With a new repository in place, add your source code, a chart, a Dockerfile and some CI to build and deliver the application to your environments.

This is where religions are formed, and everyone has a different CI religion. I don’t want to tell you the “right way” to do CI because there are a great many right ways to do this.

Regardless of the tools you choose, the tasks that the CI needs to accomplish are:

  • Building a container, preferably without using root or privileged pods
  • Publishing a container to your container hosting provider
  • Setting the container image tag as the default image for your helm chart
  • publishing the Helm chart
  • Setting the desired version of the Helm chart for your app instance in each of your application’s environments using your CI’s progressive pipeline stages
  • Add testing to prevent/promote your releases to the next environment

In the Kubefirst Platform, we generate the gitops repo with all of your platform configurations, along with a sample application (metaphor) repo to serve as a demonstration of how to build and deliver a microservice repo using GitOps.

With your CI now in place, you can kick off a job to build your app container and chart, and set the desired state of your app instances to the new version of your app, one environment at a time.

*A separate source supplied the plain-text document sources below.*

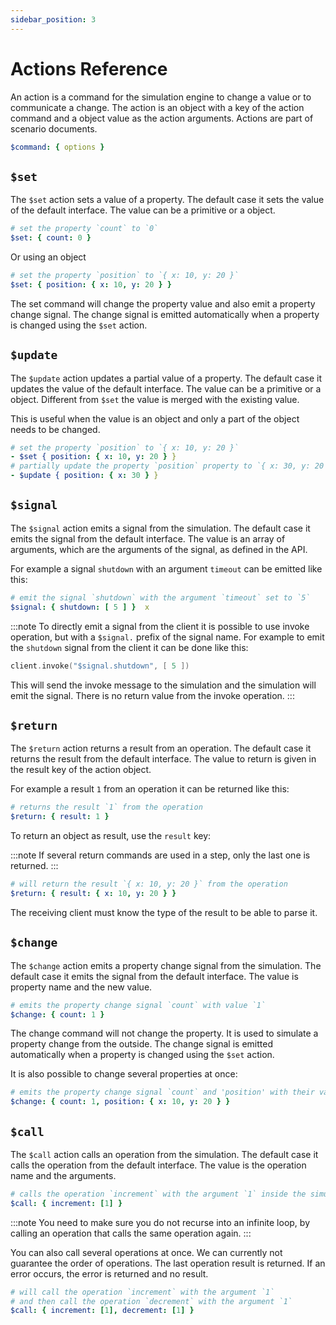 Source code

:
```yaml
---
sidebar_position: 3
---
```


# Actions Reference

An action is a command for the simulation engine to change a value or to communicate a change. The action is an object with a key of the action command and a object value as the action arguments. Actions are part of scenario documents.

```yaml
$command: { options }
```

## `$set`

The `$set` action sets a value of a property. The default case it sets the value of the default interface. The value can be a primitive or a object.

```yaml
# set the property `count` to `0`
$set: { count: 0 }
```

Or using an object

```yaml
# set the property `position` to `{ x: 10, y: 20 }`
$set: { position: { x: 10, y: 20 } }
```

The set command will change the property value and also emit a property change signal. The change signal is emitted automatically when a property is changed using the `$set` action.

## `$update`

The `$update` action updates a partial value of a property. The default case it updates the value of the default interface. The value can be a primitive or a object. Different from `$set` the value is merged with the existing value.

This is useful when the value is an object and only a part of the object needs to be changed.

```yaml
# set the property `position` to `{ x: 10, y: 20 }`
- $set { position: { x: 10, y: 20 } }
# partially update the property `position` property to `{ x: 30, y: 20 }`
- $update { position: { x: 30 } }
```

## `$signal`

The `$signal` action emits a signal from the simulation. The default case it emits the signal from the default interface. The value is an array of arguments, which are the arguments of the signal, as defined in the API.

For example a signal `shutdown` with an argument `timeout` can be emitted like this:

```yaml
# emit the signal `shutdown` with the argument `timeout` set to `5`
$signal: { shutdown: [ 5 ] }  x
```

:::note
To directly emit a signal from the client it is possible to use invoke operation, but with a `$signal.` prefix of the signal name. For example to emit the `shutdown` signal from the client it can be done like this:

```go
client.invoke("$signal.shutdown", [ 5 ])
```

This will send the invoke message to the simulation and the simulation will emit the signal. There is no return value from the invoke operation.
:::

## `$return`

The `$return` action returns a result from an operation. The default case it returns the result from the default interface. The value to return is given in the result key of the action object.

For example a result `1` from an operation it can be returned like this:

```yaml
# returns the result `1` from the operation
$return: { result: 1 }
```

To return an object as result, use the `result` key:

:::note
If several return commands are used in a step, only the last one is returned.
:::

```yaml
# will return the result `{ x: 10, y: 20 }` from the operation
$return: { result: { x: 10, y: 20 } }
```

The receiving client must know the type of the result to be able to parse it.

## `$change`

The `$change` action emits a property change signal from the simulation. The default case it emits the signal from the default interface. The value is property name and the new value.

```yaml
# emits the property change signal `count` with value `1`
$change: { count: 1 }
```

The change command will not change the property. It is used to simulate a property change from the outside. The change signal is emitted automatically when a property is changed using the `$set` action.

It is also possible to change several properties at once:

```yaml
# emits the property change signal `count` and 'position' with their values
$change: { count: 1, position: { x: 10, y: 20 } }
```

## `$call`

The `$call` action calls an operation from the simulation. The default case it calls the operation from the default interface. The value is the operation name and the arguments.

```yaml
# calls the operation `increment` with the argument `1` inside the simulation
$call: { increment: [1] }
```

:::note
You need to make sure you do not recurse into an infinite loop, by calling an operation that calls the same operation again.
:::

You can also call several operations at once. We can currently not guarantee the order of operations. The last operation result is returned. If an error occurs, the error is returned and no result.

```yaml
# will call the operation `increment` with the argument `1`
# and then call the operation `decrement` with the argument `1`
$call: { increment: [1], decrement: [1] }
```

Step 14. Establish Your Day 2 Components

Now it’s time to establish the components for your Day 2 operations, or the tasks that never end: more apps, more tech, more considerations, more monitoring.

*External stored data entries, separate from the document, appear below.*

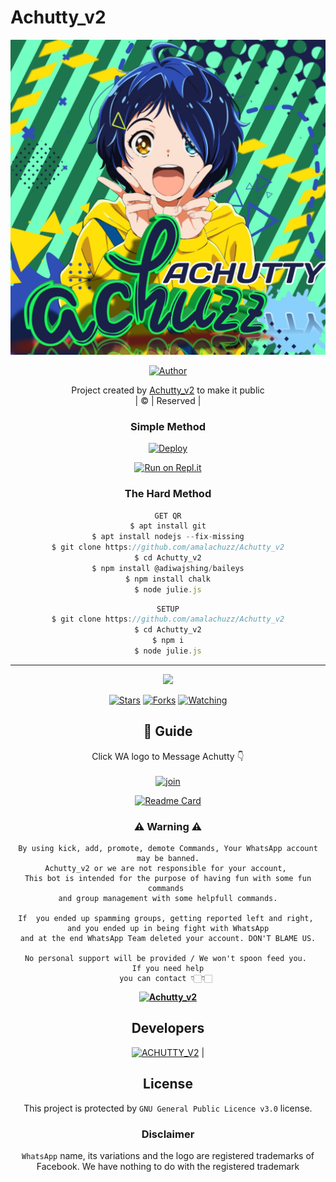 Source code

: # Achutty_v2
<div align="center">

 </a>
</p>
<div align="center">
  <p align="center">
<img src=achutty.jpg>
</p>
  <p align="center">
<a href="https://github.com/amalachuzz"><img title="Author" src="https://img.shields.io/badge/Author-Achutty_v2-amalachuzz/Achutty_v2?color=blue&style=for-the-badge&logo=whatsapp"></a>
</p>
</div>
<p align="center">
Project created by <a href="https://github.com/amalachuzz">Achutty_v2</a> to make it public
    <br>
       | © |
        Reserved |
    <br> 
</p>


<div align="center"> 



  ### Simple Method
  
[![Deploy](https://www.herokucdn.com/deploy/button.svg)](https://heroku.com/deploy?template=https://github.com/amalachuzz/Achutty_v2.git)



  
[![Run on Repl.it](https://repl.it/badge/github/quiec/whatsAlfa)](https://replit.com/@Amalser/Amalser)
  
### The Hard Method
```js
GET QR
$ apt install git
$ apt install nodejs --fix-missing
$ git clone https://github.com/amalachuzz/Achutty_v2
$ cd Achutty_v2
$ npm install @adiwajshing/baileys
$ npm install chalk
$ node julie.js
```
      
```js
SETUP
$ git clone https://github.com/amalachuzz/Achutty_v2
$ cd Achutty_v2
$ npm i
$ node julie.js
```

----

  <p align="center">
  <a href="httsp://github.com/amalachuzz/Achutty_v2">
    
<a href="https://github.com/amalachuzz/followers">
<img src="https://img.shields.io/github/repo-size/amalachuzz/Achutty_v2?color=green&label=Repo%20total%20size&style=plastic">
<p align="center">
<a href="https://github.com/amalachuzz/followers"
<img title="Followers" src="https://img.shields.io/github/followers/amalachuzz?color=blue&style=flat-square"></a>
<a href="https://github.com/amalachuzz/Achutty_v2/stargazers/"><img title="Stars" src="https://img.shields.io/github/stars/amalachuzz/Achutty_v2?color=blue&style=flat-square"></a>
<a href="https://github.com/amalachuzz/Achutty_v2/network/members"><img title="Forks" src="https://img.shields.io/github/forks/amalachuzz/Achutty_v2?color=blue&style=flat-square"></a>
<a href="https://github.com/ammalachuzz/Achutty_v2/watchers"><img title="Watching" src="https://img.shields.io/github/watchers/amalachuzz/Achutty_v2?label=Watchers&color=blue&style=flat-square"></a>
</p>

## 📢 Guide
Click WA logo to Message Achutty 👇
    <br>
<br>
  [![join](https://github.com/Alien-alfa/PublicBot/blob/main/wlogo.svg.png)](https://wa.me/917591973073)
  <div align="center">
       
  [![Readme Card](https://github-readme-stats.vercel.app/api/pin/?username=amalachuzz&repo=amalachuzz&theme=nightowl)](https://github.com/amalachuzz/Achutty_v2)
  </div>
    
### ⚠ Warning ⚠

```
By using kick, add, promote, demote Commands, Your WhatsApp account may be banned.
Achutty_v2 or we are not responsible for your account, 
This bot is intended for the purpose of having fun with some fun commands 
and group management with some helpfull commands.

If  you ended up spamming groups, getting reported left and right, 
and you ended up in being fight with WhatsApp
and at the end WhatsApp Team deleted your account. DON'T BLAME US.

No personal support will be provided / We won't spoon feed you. 
If you need help
you can contact 👇🏻👇🏻 
```
**[![Achutty_v2](https://www.linkpicture.com/q/WHTSPP-LOGO.png)](http://wa.me/917591973073?text=Can%20you%20help%20bro)**

## Developers
  <div align="center">
    
  [![ACHUTTY_V2](https://github.com/amalachuzz.png?size=100)](https://github.com/amalachuzz) |
    


## License
This project is protected by `GNU General Public Licence v3.0` license.

### Disclaimer
`WhatsApp` name, its variations and the logo are registered trademarks of Facebook. We have nothing to do with the registered trademark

Some of the tools we like include:

For Kubernetes policy enforcement we like Kyverno a lot for its Kubernetes native configurations and easy onboarding experience.

For logging, monitoring and observability, we like Datadog for its instant Kubernetes observability features, reliability and customer support. This deviates from our self-hosted free tools mentality quite a bit, but we find this SaaS offering is deeply rich, most projects rely heavily on observability. Self-hosted alternatives for what Datadog provides often include a combination of Prometheus, Grafana, Elasticsearch, Fluentbit, Kibana and Jaeger with OpenTelemetry.

For container scanning, we like open source Trivy, but there are many products in the security space that allow you to defend at different layers of depth, and choosing the security model that’s right for your company is a strategic part of your company’s platform-building initiative. The platform engineering maturity model can help guide you through your in-depth considerations across many different verticals.

Your Most Important Build: Healthy Platform Culture

For the most successful companies, the final stage of your platform building never ends. When a company embraces change, speed and delivery but must comply with the quality, reliability and security demands of the mission, the desire to reduce friction will always be present.

Create an environment where this is absolutely expected, where you have to interview your platform users about their experience because of that expectation. When a need from your users surfaces, prioritize it on your platform’s roadmap and celebrate its use.

With a healthy culture of feedback, transparency and shared ownership, you’re on your way to surviving whatever the software industry throws at you next. I hope this walkthrough helps you create the perfect cloud native platform for your needs.